<追い斬り激論:AJCC>

 伝統の古馬G2、AJCC(芝2200メートル、22日=中山)だが、今年は傑出馬不在の混戦ムード。「追い斬り激論」も意見が割れた。栗田記者はG1好走歴のあるタンタアレグリア(牡5、国枝)が一押しも、水島、高木、松田の各記者は休み明けで半信半疑の面もあるよう。それぞれ、異なる注目馬を挙げた。

 高木 伝統のG2だけど今年はちょっと手薄な感じもしますね。

 栗田 そうだな。ここなら、菊花賞4着、天皇賞・春4着のタンタアレグリアの実績が一枚上だろう。追い切りは見てたか?
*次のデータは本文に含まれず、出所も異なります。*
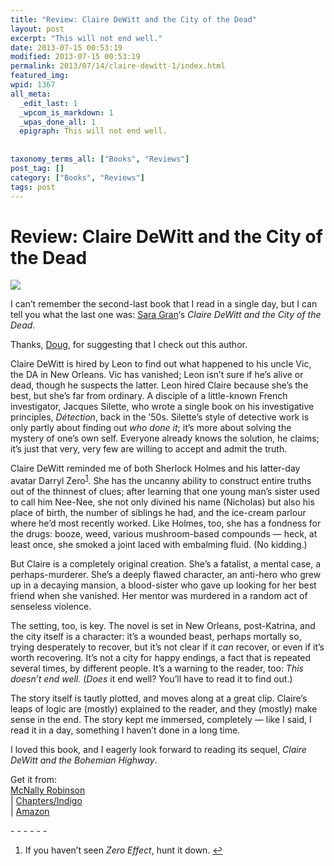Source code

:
 ```yaml
---
title: "Review: Claire DeWitt and the City of the Dead"
layout: post
excerpt: "This will not end well."
date: 2013-07-15 00:53:19
modified: 2013-07-15 00:53:19
permalink: 2013/07/14/claire-dewitt-1/index.html
featured_img: 
wpid: 1367
all_meta: 
  _edit_last: 1
  _wpcom_is_markdown: 1
  _wpas_done_all: 1
  epigraph: This will not end well.
  
  
taxonomy_terms_all: ["Books", "Reviews"]
post_tag: []
category: ["Books", "Reviews"]
tags: post
---
```


# Review: Claire DeWitt and the City of the Dead

![](http://patrickjohanneson.com/wp-content/uploads/2013/07/claire-dewitt1.jpg)

I can’t remember the second-last book that I read in a single day, but I can tell you what the last one was: [Sara Gran](http://www.saragran.com/)‘s *Claire DeWitt and the City of the Dead*.

Thanks, [Doug](http://www.ballsandwalnuts.com/), for suggesting that I check out this author.

Claire DeWitt is hired by Leon to find out what happened to his uncle Vic, the DA in New Orleans. Vic has vanished; Leon isn’t sure if he’s alive or dead, though he suspects the latter. Leon hired Claire because she’s the best, but she’s far from ordinary. A disciple of a little-known French investigator, Jacques Silette, who wrote a single book on his investigative principles, *Détection*, back in the ’50s. Silette’s style of detective work is only partly about finding out *who done it*; it’s more about solving the mystery of one’s own self. Everyone already knows the solution, he claims; it’s just that very, very few are willing to accept and admit the truth.

Claire DeWitt reminded me of both Sherlock Holmes and his latter-day avatar Darryl Zero<sup id="fnref-1367:1">[1](#fn-1367:1)</sup>. She has the uncanny ability to construct entire truths out of the thinnest of clues; after learning that one young man’s sister used to call him Nee-Nee, she not only divined his name (Nicholas) but also his place of birth, the number of siblings he had, and the ice-cream parlour where he’d most recently worked. Like Holmes, too, she has a fondness for the drugs: booze, weed, various mushroom-based compounds — heck, at least once, she smoked a joint laced with embalming fluid. (No kidding.)

But Claire is a completely original creation. She’s a fatalist, a mental case, a perhaps-murderer. She’s a deeply flawed character, an anti-hero who grew up in a decaying mansion, a blood-sister who gave up looking for her best friend when she vanished. Her mentor was murdered in a random act of senseless violence.

The setting, too, is key. The novel is set in New Orleans, post-Katrina, and the city itself is a character: it’s a wounded beast, perhaps mortally so, trying desperately to recover, but it’s not clear if it *can* recover, or even if it’s worth recovering. It’s not a city for happy endings, a fact that is repeated several times, by different people. It’s a warning to the reader, too: *This doesn’t end well.* (*Does* it end well? You’ll have to read it to find out.)

The story itself is tautly plotted, and moves along at a great clip. Claire’s leaps of logic are (mostly) explained to the reader, and they (mostly) make sense in the end. The story kept me immersed, completely — like I said, I read it in a day, something I haven’t done in a long time.

I loved this book, and I eagerly look forward to reading its sequel, *Claire DeWitt and the Bohemian Highway*.

Get it from:  
[McNally Robinson](http://www.mcnallyrobinson.com/9780547747613/sara-gran/claire-dewitt-city-dead)  
| [Chapters/Indigo](http://www.chapters.indigo.ca/books/claire-dewitt-and-the-city/9780547747613-item.html)  
| [Amazon](http://www.amazon.ca/Claire-DeWitt-City-Dead-Sara/dp/0547747616)

<div class="footnotes">- - - - - -

1. If you haven’t seen *Zero Effect*, hunt it down. [↩](#fnref-1367:1)

</div>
 松田 ウッドコースで長めから追われて6ハロン84秒8-12秒6。ディープジュエリー(古馬1000万)の内からしっかり半馬身先着しました。

 栗田 かわす時の反応が鋭かった。前に出てから脚色が一緒になって少々心配したが、最後まで差を詰められることなくゴール。いかにも長距離馬という走りで、上々の仕上がりに見えたぜ。

 水島 以前は1頭になると頭を上げてふわふわする印象だったが、今朝は前へ出た時も集中して走っていた。最後は相手に合わせた印象だが仕掛けたら突き放す手応えを感じた。メンタル面で大人になった感じ。

 高木 国枝師は「心身とも良くなった感じ。牧場で体調が整わず休みが長くなったが今は順調。自分から動いていくタイプではないが、いい追い切りだった」と合格点を出しました。レースでは抜きそうで抜かなかったりエンジンの掛かりが遅かったりもどかしい面があった馬。その辺が解消していればいいんですがね。

 松田 いや、先輩方。「調教と実戦は違う」って言葉をご存じですか。僕は間隔の空きすぎた点が気になります。またがった蛯名騎手は「まずは競馬勘をつかんでほしい」って。慎重な性格なのを差し引いても、引っ掛かります。実際、8カ月程度のブランクがあって平地重賞を勝った馬はあまりいないわけですし。

 高木 データは大事だが、頼りすぎはよくないぞ。と言いつつ、俺も今回は本命ではないかなと思ってるけど。

 栗田 俺の◎候補にけちをつけるか。じゃあ何が良かったんだ。

 高木 ルミナスウォリアーは前走より上向きムード。3頭縦列で先頭の馬には無理して並びかけませんでしたが、2番手の馬にきっちり先着。和田郎師は「欲目かもしれないけど休み明けの前走以上の動き」と好感触です。1度たたかれているこっちが軸向きかな。

 水島 ミライヘノツバサは走りが硬い印象のあった馬だけど、今回は間隔が短いのに柔らかみがあった。伊藤大師は「強い相手と戦ってきたことが、いい経験になっている。前走は目イチの仕上げではないし上積みも見込める」。昨年の夏まではゼーヴィントやタンタアレグリアと開きがあったが、だいぶその差は埋まっている。

 松田 僕はナスノセイカンが面白いと思います。最後は少しもたついた感じですが、前半の時計が速くなった分。全体の動きとしては及第点以上です。矢野師も「フワッとすることがなくなった。スッと加速できるようになった」と本格化を確信したそうです。

 栗田 みんな上がり馬を推してきたか。甘いな。「格より調子」は夏の格言。冬場は実績が大事だってことを、格上の俺が証明してやるよ。

 水島、高木、松田 ・・・。

 ◆長期休養明けでの重賞V 12年以降の平地重賞で、半年以上の休養を挟んだ馬が勝利は6例しかない。大きく分けてパターンは2つ。1つはG1馬の始動戦で、14年大阪杯のキズナ、ドゥラメンテの16年中山記念などが該当する。もう1つはアドマイヤデウスの15年日経新春杯、バウンスシャッセの16年愛知杯といったハンデ戦。8カ月ぶりのタンタアレグリアは天皇賞・春4着の実績こそあるが、どちらにも該当しない。